*Your assignment*:
Instruction for the data below: set down exactly the lines from the line with "- Delete the Stack" to the line with "get to Stack", inclusive, and no others.

——————————

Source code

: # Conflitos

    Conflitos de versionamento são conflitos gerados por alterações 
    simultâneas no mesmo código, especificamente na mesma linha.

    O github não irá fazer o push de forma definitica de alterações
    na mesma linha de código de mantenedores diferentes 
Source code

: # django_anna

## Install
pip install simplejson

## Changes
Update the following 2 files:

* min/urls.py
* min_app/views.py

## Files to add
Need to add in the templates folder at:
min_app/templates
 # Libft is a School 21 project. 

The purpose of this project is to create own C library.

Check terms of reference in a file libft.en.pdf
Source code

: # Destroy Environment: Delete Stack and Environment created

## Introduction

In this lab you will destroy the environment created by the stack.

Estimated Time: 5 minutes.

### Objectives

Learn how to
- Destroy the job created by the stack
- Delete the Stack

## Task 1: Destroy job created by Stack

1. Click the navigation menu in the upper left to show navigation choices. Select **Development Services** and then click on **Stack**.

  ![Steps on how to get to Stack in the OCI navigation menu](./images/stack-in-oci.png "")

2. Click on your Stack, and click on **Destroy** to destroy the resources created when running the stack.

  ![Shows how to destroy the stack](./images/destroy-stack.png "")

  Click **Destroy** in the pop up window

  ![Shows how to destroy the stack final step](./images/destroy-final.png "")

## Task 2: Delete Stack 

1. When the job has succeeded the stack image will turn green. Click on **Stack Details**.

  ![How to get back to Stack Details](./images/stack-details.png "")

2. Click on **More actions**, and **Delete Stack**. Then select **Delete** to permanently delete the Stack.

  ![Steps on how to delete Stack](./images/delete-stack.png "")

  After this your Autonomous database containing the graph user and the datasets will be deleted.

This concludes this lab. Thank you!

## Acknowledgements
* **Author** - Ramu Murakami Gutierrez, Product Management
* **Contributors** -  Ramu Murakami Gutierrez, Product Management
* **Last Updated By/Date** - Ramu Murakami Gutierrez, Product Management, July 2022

——————————

*Solved problem*:
- Delete the Stack

## Task 1: Destroy job created by Stack

1. Click the navigation menu in the upper left to show navigation choices. Select **Development Services** and then click on **Stack**.

  ![Steps on how to get to Stack in the OCI navigation menu](./images/stack-in-oci.png "")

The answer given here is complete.